Hamburg. Der Countdown läuft, die Uhr tickt, denn der Weltuntergang naht. Zumindest laut Maya-Kalender, der nicht weiter als bis zum 21.12.2012 reicht. Was kann man(n) da tun? Tanzen wie auf dem Vulkan etwa. Lutz von Rosenberg Lipinsky machte zu Gloria Estefans Pop-Salsa-Nummer „Party Time“ und gab am Ende seines neuen Programms den zu Recht gefeierten Vortänzer.
„Angst.Macht.Spaß“ hat der Hamburger Kabarettist mit ostwestfälischen Wurzeln seinen achten Solostreich doppeldeutig genannt. Die Premiere im nahezu ausverkauften Alma Hoppes Lustspielhaus zeigte eindrucksvoll, welch kreativ-analytisch Potenzial in dem erfahrenen Bühnen-Tiger steckt. Dieser Mittvierziger steht nicht über den Dingen, er ist voll auf der Höhe der Zeit.

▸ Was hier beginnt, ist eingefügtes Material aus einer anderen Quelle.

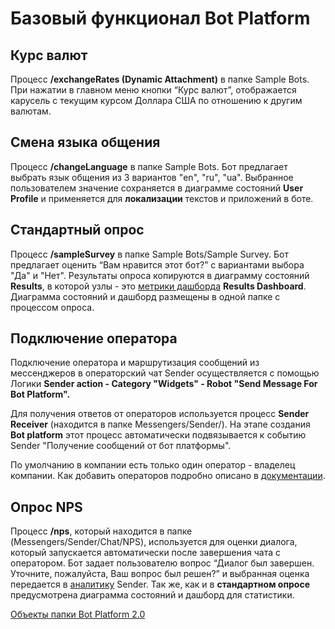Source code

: # Базовый функционал Bot Platform

## Курс валют

Процесс **/exchangeRates (Dynamic Attachment)** в папке Sample Bots.
При нажатии в главном меню кнопки “Курс валют”, отображается карусель с текущим курсом Доллара США по отношению к другим валютам.

## Смена языка общения

Процесс **/changeLanguage** в папке Sample Bots.
Бот предлагает выбрать язык общения из 3 вариантов "en", "ru", "ua". Выбранное пользователем значение сохраняется в диаграмме состояний **User Profile** и применяется для **локализации** текстов и приложений в боте.

## Стандартный опрос

Процесс **/sampleSurvey** в папке Sample Bots/Sample Survey.
Бот предлагает оценить “Вам нравится этот бот?” с вариантами выбора "Да" и "Нет".
Результаты опроса копируются в диаграмму состояний **Results**, в которой узлы - это [метрики дашборда](https://doc.corezoid.com/ru/interface/dashboard.html#%D0%BD%D0%B0%D1%81%D1%82%D1%80%D0%BE%D0%B9%D0%BA%D0%B0-%D1%87%D0%B0%D1%80%D1%82%D0%B0)  **Results Dashboard**. Диаграмма состояний и дашборд размещены в одной папке с процессом опроса.

## Подключение оператора

Подключение оператора и маршрутизация сообщений из мессенджеров в операторский чат Sender осуществляется с помощью Логики **Sender action - Category "Widgets" - Robot "Send Message For Bot Platform".**

Для получения ответов от операторов используется процесс **Sender Receiver** (находится в папке Messengers/Sender/). На этапе создания **Bot platform** этот процесс автоматически подвязывается к событию Sender "Получение сообщений от бот платформы".

По умолчанию в компании есть только один оператор - владелец компании. Как добавить операторов подробно описано в [документации](https://doc.sender.mobi/adm_panel_operators.html).

## Опрос NPS

Процесс **/nps**, который находится в папке (Messengers/Sender/Chat/NPS), используется для оценки диалога, который запускается автоматически после завершения чата с оператором. Бот задает пользователю вопрос “Диалог был завершен. Уточните, пожалуйста, Ваш вопрос был решен?” и выбранная оценка передается в [аналитику](https://doc.sender.mobi/adm_panel_analytics.html#%D0%B4%D0%B8%D0%B0%D0%BB%D0%BE%D0%B3%D0%B8) Sender. Так же, как и в **стандартном опросе** предусмотрена диаграмма состояний и дашборд для статистики.

[Объекты папки Bot Platform 2.0](objects-description.md)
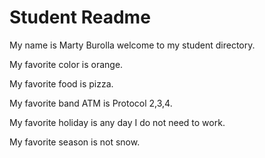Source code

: # Student Readme
My name is Marty Burolla welcome to my student directory.

My favorite color is orange.

My favorite food is pizza.

My favorite band ATM is Protocol 2,3,4.

My favorite holiday is any day I do not need to work.

My favorite season is not snow.
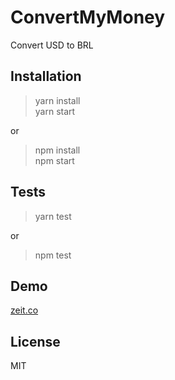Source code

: # ConvertMyMoney

Convert USD to BRL

## Installation


> yarn install <br>
> yarn start

or

> npm install <br>
> npm start

## Tests

> yarn test

or

> npm test

## Demo

[zeit.co](https://convertmymoney.avza.now.sh/)

## License

MIT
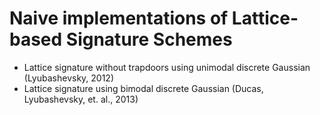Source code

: # Naive implementations of Lattice-based Signature Schemes

 - Lattice signature without trapdoors using unimodal discrete Gaussian (Lyubashevsky, 2012)
 - Lattice signature using bimodal discrete Gaussian (Ducas, Lyubashevsky, et. al., 2013)
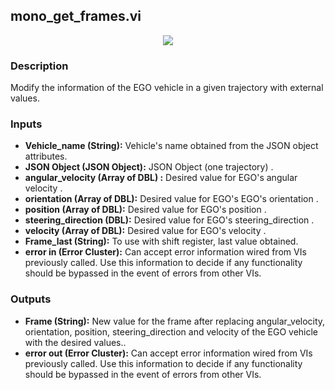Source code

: ## mono_get_frames.vi
<p align="center">
<img src="https://github.com/monoDriveIO/client/raw/master/WikiPhotos/LV_client/utilities/monoDrive_lvlib_mono__get__framesc.png"  />
</p>

### Description 
Modify the information of the EGO vehicle in a given trajectory with external values.

### Inputs

- **Vehicle_name (String):** Vehicle's name obtained from the JSON object attributes.
- **JSON Object (JSON Object):** JSON Object (one trajectory) .
- **angular_velocity (Array of DBL) :** Desired value for EGO's angular velocity .
- **orientation (Array of DBL):** Desired value for EGO's EGO's orientation  .
- **position (Array of DBL):** Desired value for EGO's position .
- **steering_direction (DBL):** Desired value for EGO's steering_direction .
- **velocity (Array of DBL):** Desired value for EGO's velocity .
- **Frame_last (String):** To use with shift register, last value obtained. 
- **error in (Error Cluster):** Can accept error information wired from VIs previously called. Use this information to decide if any functionality should be bypassed in the event of errors from other VIs.


### Outputs
- **Frame (String):** New value for the frame after replacing angular_velocity, orientation, position, steering_direction and velocity of the EGO vehicle with the desired values..
- **error out (Error Cluster):** Can accept error information wired from VIs previously called. Use this information to decide if any functionality should be bypassed in the event of errors from other VIs.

In seinem mehr als zweistündigen Programm spannt von Rosenberg wortwitzig und mit enorm hohem Tempo den großen Bogen von Alltagsthemen über Politik, Kultur und Fußball bis hin zu Religion. Die Deutschen seien das Phobie-Volk schlechthin, meint er. Um das glaubhaft zu machen, drückt sich der studierte Theologe gern mal drastisch aus, wenn er etwa den Norovirus als „Schiss vor dem Schiss“ beiseitewischt oder wiedergibt, dass manche Menschen EHEC als Strafe Gottes für die Emanzipation angesehen haben. Schließlich seien die Opfer fast alle alleinerziehende Frauen gewesen, die sich bewusst gesund ernähren wollten. Den Chauvi und Zyniker gibt von Rosenberg auf der Bühne weiterhin gut und gern. Doch warum soll er sich nicht auf seine Art und Weise darüber lustig machen, wenn einige – dank Bofrost – auch im Oktober nicht auf vermeintlich frische Erdbeeren verzichten können? „Wenn der Eismann zweimal klingelt, vor Freude sich der Dickdarm kringelt“, macht sich von Rosenberg seinen Reim.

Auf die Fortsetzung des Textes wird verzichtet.